To the east are the Old University (former Jesuit college, 16th / 17th century) and the Jesuit church (1627–40) with the princely crypt, to the south the baroque hospital church (1701–05) and the country house (1725–28), the most monumental baroque palace in Innsbruck. The baroque church of Sankt Johann-Nepomuk (1729–35) with a richly structured exterior and ceiling fresco by J. Schöpf is free-standing on the Innrain, closing off the old market square. Beyond the Inn is the Mariahilf parish church, a baroque central building (1647–49).

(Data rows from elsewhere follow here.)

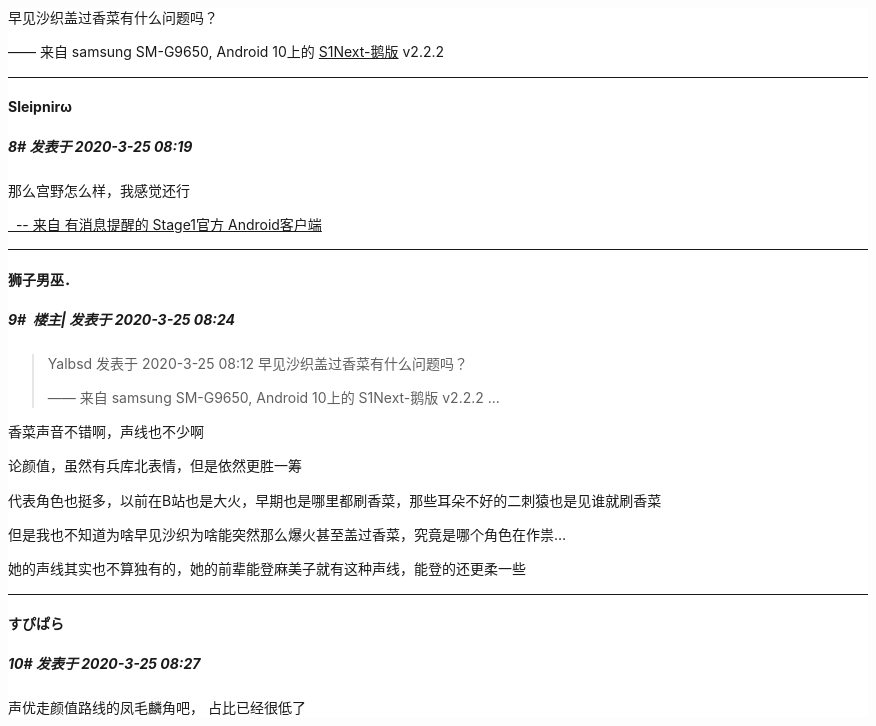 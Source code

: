 早见沙织盖过香菜有什么问题吗？

—— 来自 samsung SM-G9650, Android 10上的 [S1Next-鹅版](https://github.com/ykrank/S1-Next/releases) v2.2.2







-----

####  Sleipnirω  
##### 8#       发表于 2020-3-25 08:19




那么宫野怎么样，我感觉还行

[  -- 来自 有消息提醒的 Stage1官方 Android客户端](https://www.coolapk.com/apk/140634)







-----

####  狮子男巫．  
##### 9#         楼主| 发表于 2020-3-25 08:24



<blockquote>Yalbsd 发表于 2020-3-25 08:12
早见沙织盖过香菜有什么问题吗？


—— 来自 samsung SM-G9650, Android 10上的 S1Next-鹅版 v2.2.2 ...</blockquote>
香菜声音不错啊，声线也不少啊


论颜值，虽然有兵库北表情，但是依然更胜一筹


代表角色也挺多，以前在B站也是大火，早期也是哪里都刷香菜，那些耳朵不好的二刺猿也是见谁就刷香菜


但是我也不知道为啥早见沙织为啥能突然那么爆火甚至盖过香菜，究竟是哪个角色在作祟…


她的声线其实也不算独有的，她的前辈能登麻美子就有这种声线，能登的还更柔一些







-----

####  すぴぱら  
##### 10#       发表于 2020-3-25 08:27




声优走颜值路线的凤毛麟角吧， 占比已经很低了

Several noble residences have been preserved, including Palais Fugger (Taxis), built in 1679–90 as the earliest Innsbruck palace with an Italian-style floor plan, with ceiling paintings by M. Knoller (1785/86), Palais Sarntheim (1671–86), Palais Tannenberg-Enzenberg (around 1690 to around 1744), Palais Pfeiffersberg (between 1712 and 1723, now part of the Jesuit College) and Palais Lodron (1744). Wilhelminian style buildings from the late 19th century are z. B. in Saggen the monastery of the Sisters of Mercy (1881-83), buildings in the local style z. B. the Konvikt Canisianum (1910/11), also in Saggen. The brewhouse (1926–31, by Louis Welzenbacher) of the former Adambräu, a building of classical modernism, was renovated in 1999–2004 (location of “aut. Architektur und tirol” and the archives for architecture).

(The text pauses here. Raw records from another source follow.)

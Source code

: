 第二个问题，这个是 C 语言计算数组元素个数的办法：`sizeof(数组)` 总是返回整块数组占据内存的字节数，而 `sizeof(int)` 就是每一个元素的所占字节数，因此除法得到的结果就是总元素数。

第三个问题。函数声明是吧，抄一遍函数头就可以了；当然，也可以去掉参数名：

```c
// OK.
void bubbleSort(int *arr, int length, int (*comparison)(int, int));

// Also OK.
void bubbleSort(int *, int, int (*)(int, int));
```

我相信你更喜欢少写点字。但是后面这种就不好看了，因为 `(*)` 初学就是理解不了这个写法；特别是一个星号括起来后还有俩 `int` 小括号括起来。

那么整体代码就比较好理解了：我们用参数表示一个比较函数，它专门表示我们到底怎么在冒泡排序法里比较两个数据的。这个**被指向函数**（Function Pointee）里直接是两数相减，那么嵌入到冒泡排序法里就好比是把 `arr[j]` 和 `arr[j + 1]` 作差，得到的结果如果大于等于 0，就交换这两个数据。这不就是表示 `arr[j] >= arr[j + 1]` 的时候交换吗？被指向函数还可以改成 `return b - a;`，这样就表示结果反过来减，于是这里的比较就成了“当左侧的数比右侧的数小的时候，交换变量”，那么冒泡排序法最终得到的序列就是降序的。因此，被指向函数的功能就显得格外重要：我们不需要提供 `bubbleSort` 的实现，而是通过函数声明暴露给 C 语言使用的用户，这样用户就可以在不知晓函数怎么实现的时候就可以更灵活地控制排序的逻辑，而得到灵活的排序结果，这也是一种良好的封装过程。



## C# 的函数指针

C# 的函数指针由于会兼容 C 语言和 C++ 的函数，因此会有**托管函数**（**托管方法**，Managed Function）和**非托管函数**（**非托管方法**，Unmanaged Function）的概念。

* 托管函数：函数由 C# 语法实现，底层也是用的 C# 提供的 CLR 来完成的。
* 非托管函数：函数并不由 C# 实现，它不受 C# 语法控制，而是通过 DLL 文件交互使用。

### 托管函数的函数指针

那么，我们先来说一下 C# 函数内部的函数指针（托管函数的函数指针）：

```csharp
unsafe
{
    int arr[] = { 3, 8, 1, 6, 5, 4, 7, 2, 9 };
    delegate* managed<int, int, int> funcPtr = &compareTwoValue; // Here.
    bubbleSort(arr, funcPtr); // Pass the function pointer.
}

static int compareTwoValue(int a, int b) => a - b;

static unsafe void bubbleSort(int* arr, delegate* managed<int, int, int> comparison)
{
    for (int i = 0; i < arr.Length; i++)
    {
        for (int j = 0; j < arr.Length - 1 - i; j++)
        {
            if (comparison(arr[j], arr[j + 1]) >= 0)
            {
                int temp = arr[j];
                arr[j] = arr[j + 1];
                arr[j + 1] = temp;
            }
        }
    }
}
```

The Bergisel ski jump (1925, expanded in 1964) and the Olympic villages (1964 and 1976) were built using a multi-storey, open construction method. In 2001–02 the ski jumping hill was redesigned according to plans by Zaha Mohammad Hadid . Josef Lackner built the Neu-Arzl parish church in 1960 and the grammar school, monastery and boarding school of the Ursulines from 1971–80. The regional studio Tyrol of the ORF created G. Peichl in 1972. The district center Hötting-West (1988), the Peerhofsiedlung (1989), the project “Wohnen am Viadukt” (1989) and the new construction of the main train station (2001–03, by Florian Riegler and Roger Riewe) are of urban significance.

The Premonstratensian monastery (since 1138) with the collegiate church of St. Laurentius (1651–67, high baroque facade 1716) and the parish church of the Conception of Mary (1751–55, rococo style) are located in Wilten. Ambras Castle is in thesuburb of Amras.